The key to success, he says, is dropping all the consultants and contractors USAID traditionally hires and putting money directly into the hands of small NGOs in Vietnam who have shown they know what they’re doing.

In recent months he has lobbied hard in Washington for direct humanitarian assistance to NGOs in Vietnam, and come away frustrated. “Agent Orange victim relief is now in free fall,” says Hughes, who has starred in The Departed, Law & Order, and Hostages.

“USAID might as well stay in Washington for all the impact they’re having,” he says.

Some experts say Washington is right to be cautious, given Vietnam’s record of corruption, but these vets say such fears are overblown.
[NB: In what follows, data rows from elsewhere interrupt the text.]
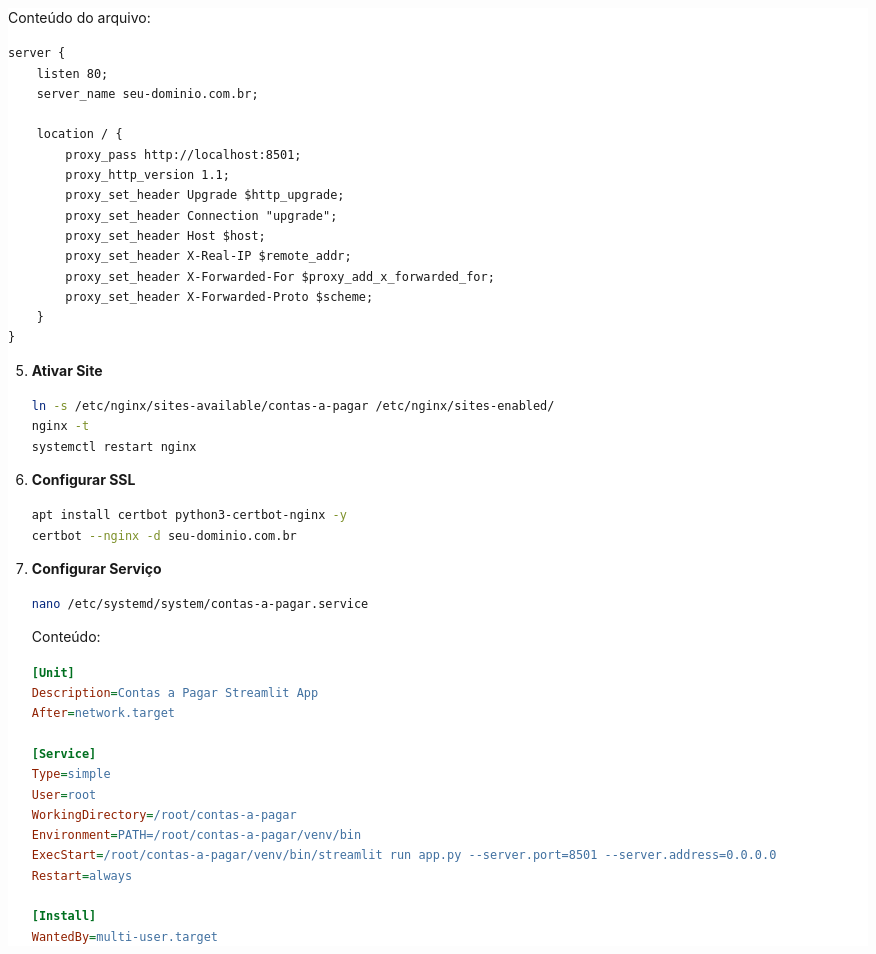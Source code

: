    Conteúdo do arquivo:
   ```nginx
   server {
       listen 80;
       server_name seu-dominio.com.br;
       
       location / {
           proxy_pass http://localhost:8501;
           proxy_http_version 1.1;
           proxy_set_header Upgrade $http_upgrade;
           proxy_set_header Connection "upgrade";
           proxy_set_header Host $host;
           proxy_set_header X-Real-IP $remote_addr;
           proxy_set_header X-Forwarded-For $proxy_add_x_forwarded_for;
           proxy_set_header X-Forwarded-Proto $scheme;
       }
   }
   ```

5. **Ativar Site**
   ```bash
   ln -s /etc/nginx/sites-available/contas-a-pagar /etc/nginx/sites-enabled/
   nginx -t
   systemctl restart nginx
   ```

6. **Configurar SSL**
   ```bash
   apt install certbot python3-certbot-nginx -y
   certbot --nginx -d seu-dominio.com.br
   ```

7. **Configurar Serviço**
   ```bash
   nano /etc/systemd/system/contas-a-pagar.service
   ```

   Conteúdo:
   ```ini
   [Unit]
   Description=Contas a Pagar Streamlit App
   After=network.target
   
   [Service]
   Type=simple
   User=root
   WorkingDirectory=/root/contas-a-pagar
   Environment=PATH=/root/contas-a-pagar/venv/bin
   ExecStart=/root/contas-a-pagar/venv/bin/streamlit run app.py --server.port=8501 --server.address=0.0.0.0
   Restart=always
   
   [Install]
   WantedBy=multi-user.target
   ```
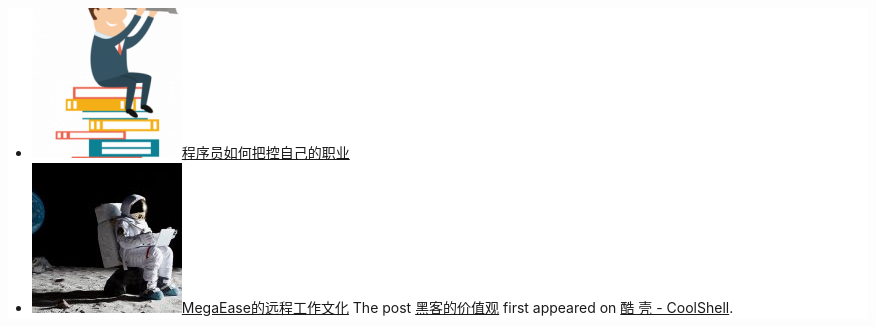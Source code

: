 * [![程序员如何把控自己的职业](../wp-content/uploads/2020/08/programmer.01-e1596792460687-150x150.png)](https://coolshell.cn/articles/20977.html)[程序员如何把控自己的职业](https://coolshell.cn/articles/20977.html)
* [![MegaEase的远程工作文化](../wp-content/uploads/2020/01/remote-150x150.jpg)](https://coolshell.cn/articles/20765.html)[MegaEase的远程工作文化](https://coolshell.cn/articles/20765.html)
The post [黑客的价值观](https://coolshell.cn/articles/2439.html) first appeared on [酷 壳 - CoolShell](https://coolshell.cn).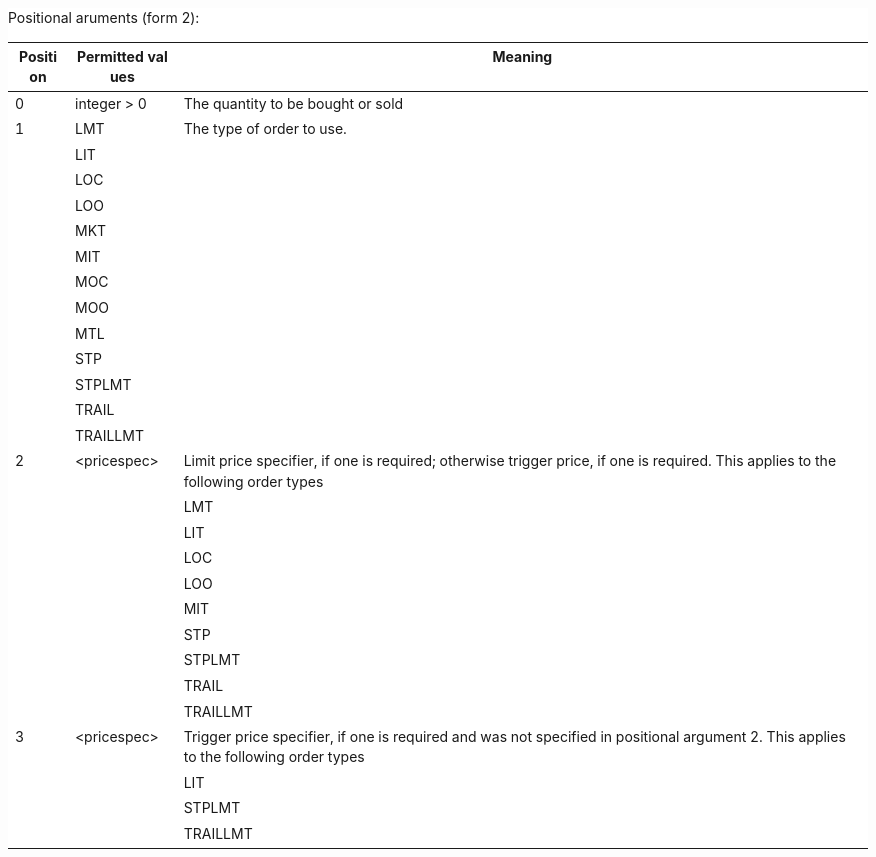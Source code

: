 Positional aruments (form 2):

| Position | Permitted&nbsp;values | Meaning                                      |
| -------- | ---------------- | -------------------------------------------- |
| 0        | integer > 0      | The quantity to be bought or sold            |
| 1        | LMT              | The type of order to use.                    |
|          | LIT              |                                              |
|          | LOC              |                                              |
|          | LOO              |                                              |
|          | MKT              |                                              |
|          | MIT              |                                              |
|          | MOC              |                                              |
|          | MOO              |                                              |
|          | MTL              |                                              |
|          | STP              |                                              |
|          | STPLMT           |                                              |
|          | TRAIL            |                                              |
|          | TRAILLMT         |                                              |
| 2        | \<pricespec\>    | Limit price specifier, if one is required; otherwise trigger price, if one is required. This applies to the following order types |
|          |                  | LMT                                          |  
|          |                  | LIT                                          |
|          |                  | LOC                                          |
|          |                  | LOO                                          |
|          |                  | MIT                                          |
|          |                  | STP                                          |
|          |                  | STPLMT                                       |
|          |                  | TRAIL                                        |
|          |                  | TRAILLMT                                     |
| 3        | \<pricespec\>    | Trigger price specifier, if one is required and was not specified in positional argument 2. This applies to the following order types |
|          |                  | LIT                                          |
|          |                  | STPLMT                                       |
|          |                  | TRAILLMT                                     |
The local Vietnamese they work with just want to get the job done — and they can, efficiently and honestly.

Myra Macpherson, a former Washington Post reporter and author of the 1984 book, Long Time Passing: Vietnam and the Haunted Generation, calls these vets unsung heroes of a forgotten war. “They came as innocent young soldiers and left shattered. Their return, years later, is, in part, atonement for what their country did, as well as a personal heartfelt humanitarian apology,” she says.

“They are truly a courageous band of brothers.”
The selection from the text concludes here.